[Supplied material — start]

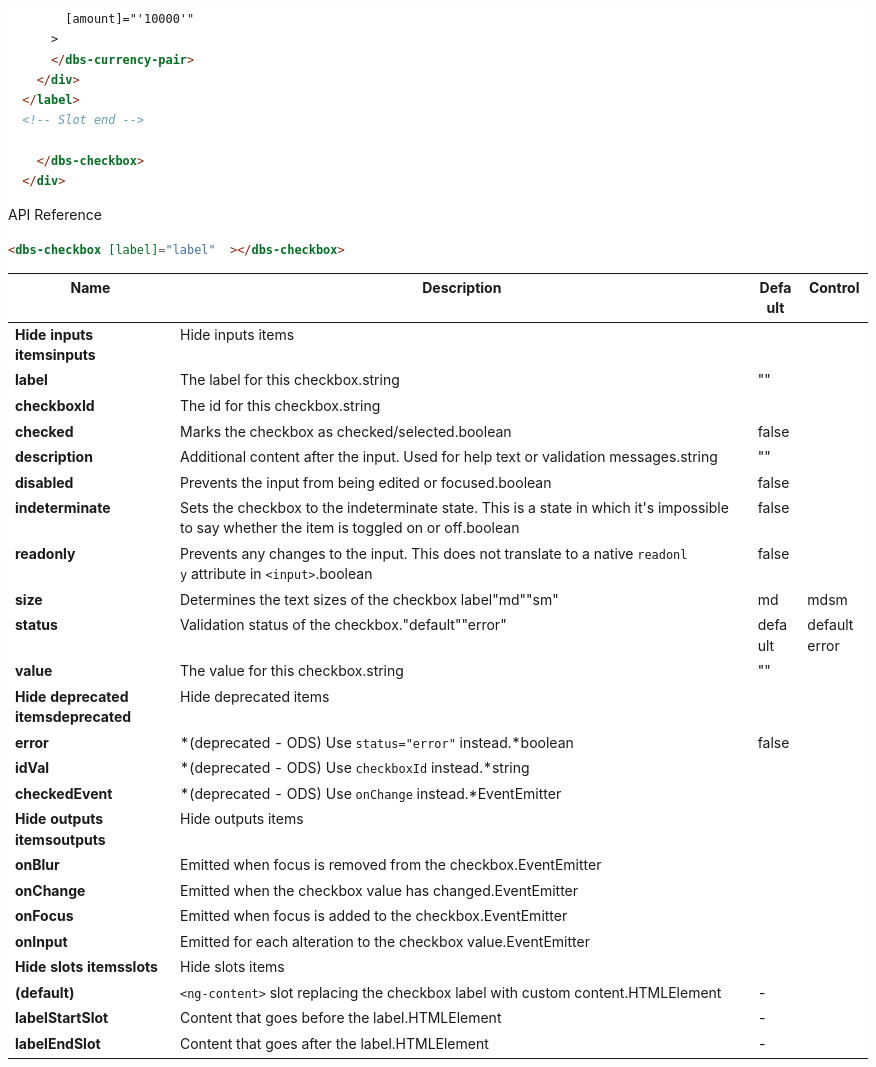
 ```html
        [amount]="'10000'"
      >
      </dbs-currency-pair>
    </div>
  </label>
  <!-- Slot end -->

    </dbs-checkbox>
  </div>
```

API Reference

```html
<dbs-checkbox [label]="label"  ></dbs-checkbox>
```

| Name | Description | Default | Control |
| --- | --- | --- | --- |
| **Hide inputs itemsinputs** | Hide inputs items |  |  |
| **label** | The label for this checkbox.string | "" |  |
| **checkboxId** | The id for this checkbox.string |  |  |
| **checked** | Marks the checkbox as checked/selected.boolean | false |  |
| **description** | Additional content after the input. Used for help text or validation messages.string | "" |  |
| **disabled** | Prevents the input from being edited or focused.boolean | false |  |
| **indeterminate** | Sets the checkbox to the indeterminate state. This is a state in which it's impossible to say whether the item is toggled on or off.boolean | false |  |
| **readonly** | Prevents any changes to the input. This does not translate to a native `readonly` attribute in `<input>`.boolean | false |  |
| **size** | Determines the text sizes of the checkbox label"md""sm" | md | mdsm |
| **status** | Validation status of the checkbox."default""error" | default | defaulterror |
| **value** | The value for this checkbox.string | "" |  |
| **Hide deprecated itemsdeprecated** | Hide deprecated items |  |  |
| **error** | *(deprecated - ODS) Use `status="error"` instead.*boolean | false |  |
| **idVal** | *(deprecated - ODS) Use `checkboxId` instead.*string |  |  |
| **checkedEvent** | *(deprecated - ODS) Use `onChange` instead.*EventEmitter |  |  |
| **Hide outputs itemsoutputs** | Hide outputs items |  |  |
| **onBlur** | Emitted when focus is removed from the checkbox.EventEmitter |  |  |
| **onChange** | Emitted when the checkbox value has changed.EventEmitter |  |  |
| **onFocus** | Emitted when focus is added to the checkbox.EventEmitter |  |  |
| **onInput** | Emitted for each alteration to the checkbox value.EventEmitter |  |  |
| **Hide slots itemsslots** | Hide slots items |  |  |
| **(default)** | `<ng-content>` slot replacing the checkbox label with custom content.HTMLElement | - |  |
| **labelStartSlot** | Content that goes before the label.HTMLElement | - |  |
| **labelEndSlot** | Content that goes after the label.HTMLElement | - |  |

[Supplied material — finish]

→ Exercise requirements
Return every entry from the listing above exactly as it stands, leaving out any picture.

→ Reply
 ```html
        [amount]="'10000'"
      >
      </dbs-currency-pair>
    </div>
  </label>
  <!-- Slot end -->

    </dbs-checkbox>
  </div>
```

API Reference

```html
<dbs-checkbox [label]="label"  ></dbs-checkbox>
```

| Name | Description | Default | Control |
| --- | --- | --- | --- |
| **Hide inputs itemsinputs** | Hide inputs items |  |  |
| **label** | The label for this checkbox.string | "" |  |
| **checkboxId** | The id for this checkbox.string |  |  |
| **checked** | Marks the checkbox as checked/selected.boolean | false |  |
| **description** | Additional content after the input. Used for help text or validation messages.string | "" |  |
| **disabled** | Prevents the input from being edited or focused.boolean | false |  |
| **indeterminate** | Sets the checkbox to the indeterminate state. This is a state in which it's impossible to say whether the item is toggled on or off.boolean | false |  |
| **readonly** | Prevents any changes to the input. This does not translate to a native `readonly` attribute in `<input>`.boolean | false |  |
| **size** | Determines the text sizes of the checkbox label"md""sm" | md | mdsm |
| **status** | Validation status of the checkbox."default""error" | default | defaulterror |
| **value** | The value for this checkbox.string | "" |  |
| **Hide deprecated itemsdeprecated** | Hide deprecated items |  |  |
| **error** | *(deprecated - ODS) Use `status="error"` instead.*boolean | false |  |
| **idVal** | *(deprecated - ODS) Use `checkboxId` instead.*string |  |  |
| **checkedEvent** | *(deprecated - ODS) Use `onChange` instead.*EventEmitter |  |  |
| **Hide outputs itemsoutputs** | Hide outputs items |  |  |
| **onBlur** | Emitted when focus is removed from the checkbox.EventEmitter |  |  |
| **onChange** | Emitted when the checkbox value has changed.EventEmitter |  |  |
| **onFocus** | Emitted when focus is added to the checkbox.EventEmitter |  |  |
| **onInput** | Emitted for each alteration to the checkbox value.EventEmitter |  |  |
| **Hide slots itemsslots** | Hide slots items |  |  |
| **(default)** | `<ng-content>` slot replacing the checkbox label with custom content.HTMLElement | - |  |
| **labelStartSlot** | Content that goes before the label.HTMLElement | - |  |
| **labelEndSlot** | Content that goes after the label.HTMLElement | - |  |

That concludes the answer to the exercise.